▶ [What the task requires] Look below for the line holding "For the purpose" and the line holding "The focus of". Transcribe exactly those lines and all lines between them, nothing more.

▶ [Data provided]
========
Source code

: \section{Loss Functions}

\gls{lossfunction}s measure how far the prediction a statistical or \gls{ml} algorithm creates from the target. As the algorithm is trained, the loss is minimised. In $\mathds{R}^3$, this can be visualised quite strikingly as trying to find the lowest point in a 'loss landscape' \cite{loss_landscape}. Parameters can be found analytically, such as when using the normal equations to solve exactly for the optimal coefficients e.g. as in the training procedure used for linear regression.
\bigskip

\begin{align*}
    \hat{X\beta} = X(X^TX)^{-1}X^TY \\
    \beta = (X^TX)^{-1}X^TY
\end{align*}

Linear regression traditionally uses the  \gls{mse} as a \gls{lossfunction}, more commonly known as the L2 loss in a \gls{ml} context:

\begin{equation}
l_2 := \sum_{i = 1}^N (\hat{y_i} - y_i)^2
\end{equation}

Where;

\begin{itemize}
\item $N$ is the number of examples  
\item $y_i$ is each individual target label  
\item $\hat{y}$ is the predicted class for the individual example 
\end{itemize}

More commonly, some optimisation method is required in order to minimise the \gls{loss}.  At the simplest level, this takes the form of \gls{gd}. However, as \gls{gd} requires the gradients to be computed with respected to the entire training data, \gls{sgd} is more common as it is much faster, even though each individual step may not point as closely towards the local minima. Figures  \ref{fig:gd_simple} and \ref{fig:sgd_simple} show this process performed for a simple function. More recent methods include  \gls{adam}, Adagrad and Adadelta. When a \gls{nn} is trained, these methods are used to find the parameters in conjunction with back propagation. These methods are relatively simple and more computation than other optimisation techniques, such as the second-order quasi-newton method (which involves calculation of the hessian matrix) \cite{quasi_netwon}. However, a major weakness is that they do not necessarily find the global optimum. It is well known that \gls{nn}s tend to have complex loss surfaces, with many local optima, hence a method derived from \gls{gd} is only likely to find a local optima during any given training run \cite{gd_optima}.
========
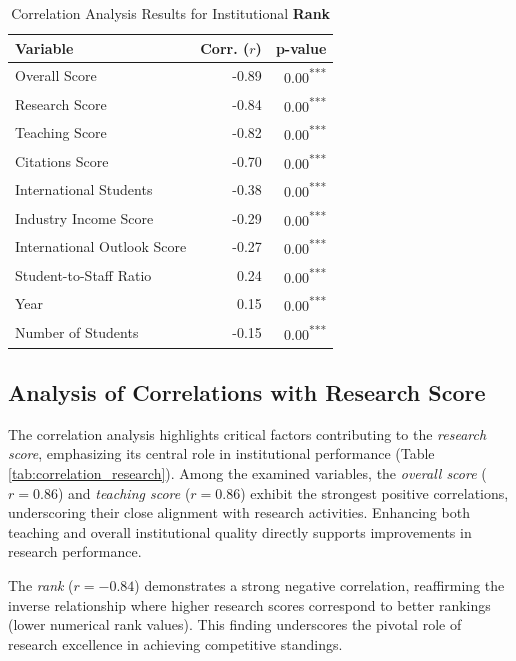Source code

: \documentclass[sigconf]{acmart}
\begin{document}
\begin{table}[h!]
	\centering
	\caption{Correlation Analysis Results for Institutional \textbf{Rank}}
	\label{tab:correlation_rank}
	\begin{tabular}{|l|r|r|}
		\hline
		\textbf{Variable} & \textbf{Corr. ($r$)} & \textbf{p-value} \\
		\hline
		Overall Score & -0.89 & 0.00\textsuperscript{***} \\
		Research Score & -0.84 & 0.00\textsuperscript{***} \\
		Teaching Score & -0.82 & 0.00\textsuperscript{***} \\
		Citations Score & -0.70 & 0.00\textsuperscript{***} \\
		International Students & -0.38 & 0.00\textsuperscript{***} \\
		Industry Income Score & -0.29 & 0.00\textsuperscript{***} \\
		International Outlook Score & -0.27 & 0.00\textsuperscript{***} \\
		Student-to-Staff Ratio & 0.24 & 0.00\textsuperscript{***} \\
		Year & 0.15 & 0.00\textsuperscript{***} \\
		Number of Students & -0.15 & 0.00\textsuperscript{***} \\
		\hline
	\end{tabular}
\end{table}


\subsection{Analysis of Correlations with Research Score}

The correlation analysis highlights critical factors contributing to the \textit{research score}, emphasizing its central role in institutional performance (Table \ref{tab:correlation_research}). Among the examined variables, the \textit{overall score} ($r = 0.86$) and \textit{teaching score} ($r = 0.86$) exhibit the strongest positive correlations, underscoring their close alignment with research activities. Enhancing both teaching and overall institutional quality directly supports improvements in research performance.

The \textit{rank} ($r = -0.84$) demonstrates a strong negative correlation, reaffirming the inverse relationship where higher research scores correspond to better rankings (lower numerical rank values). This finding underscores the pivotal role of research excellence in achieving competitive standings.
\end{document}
========
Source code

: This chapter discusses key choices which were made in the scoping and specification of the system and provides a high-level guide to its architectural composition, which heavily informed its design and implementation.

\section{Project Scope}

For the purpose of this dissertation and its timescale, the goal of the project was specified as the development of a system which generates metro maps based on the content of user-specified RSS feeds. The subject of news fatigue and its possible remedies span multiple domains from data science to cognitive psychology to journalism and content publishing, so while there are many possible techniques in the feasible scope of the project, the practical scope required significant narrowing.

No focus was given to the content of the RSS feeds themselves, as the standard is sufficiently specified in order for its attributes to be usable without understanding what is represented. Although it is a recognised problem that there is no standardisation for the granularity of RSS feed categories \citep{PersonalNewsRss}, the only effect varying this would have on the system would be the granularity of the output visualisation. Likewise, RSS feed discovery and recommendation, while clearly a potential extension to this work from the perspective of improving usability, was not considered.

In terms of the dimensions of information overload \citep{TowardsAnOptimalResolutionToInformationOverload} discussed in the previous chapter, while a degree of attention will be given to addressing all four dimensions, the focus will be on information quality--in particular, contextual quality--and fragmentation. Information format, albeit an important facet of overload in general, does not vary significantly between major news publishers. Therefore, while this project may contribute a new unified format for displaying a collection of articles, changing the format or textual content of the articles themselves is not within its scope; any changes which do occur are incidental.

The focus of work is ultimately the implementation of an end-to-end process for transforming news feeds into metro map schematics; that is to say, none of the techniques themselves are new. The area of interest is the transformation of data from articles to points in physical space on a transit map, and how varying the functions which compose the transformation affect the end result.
========
▶ [The answer]
For the purpose of this dissertation and its timescale, the goal of the project was specified as the development of a system which generates metro maps based on the content of user-specified RSS feeds. The subject of news fatigue and its possible remedies span multiple domains from data science to cognitive psychology to journalism and content publishing, so while there are many possible techniques in the feasible scope of the project, the practical scope required significant narrowing.

No focus was given to the content of the RSS feeds themselves, as the standard is sufficiently specified in order for its attributes to be usable without understanding what is represented. Although it is a recognised problem that there is no standardisation for the granularity of RSS feed categories \citep{PersonalNewsRss}, the only effect varying this would have on the system would be the granularity of the output visualisation. Likewise, RSS feed discovery and recommendation, while clearly a potential extension to this work from the perspective of improving usability, was not considered.

In terms of the dimensions of information overload \citep{TowardsAnOptimalResolutionToInformationOverload} discussed in the previous chapter, while a degree of attention will be given to addressing all four dimensions, the focus will be on information quality--in particular, contextual quality--and fragmentation. Information format, albeit an important facet of overload in general, does not vary significantly between major news publishers. Therefore, while this project may contribute a new unified format for displaying a collection of articles, changing the format or textual content of the articles themselves is not within its scope; any changes which do occur are incidental.

The focus of work is ultimately the implementation of an end-to-end process for transforming news feeds into metro map schematics; that is to say, none of the techniques themselves are new. The area of interest is the transformation of data from articles to points in physical space on a transit map, and how varying the functions which compose the transformation affect the end result.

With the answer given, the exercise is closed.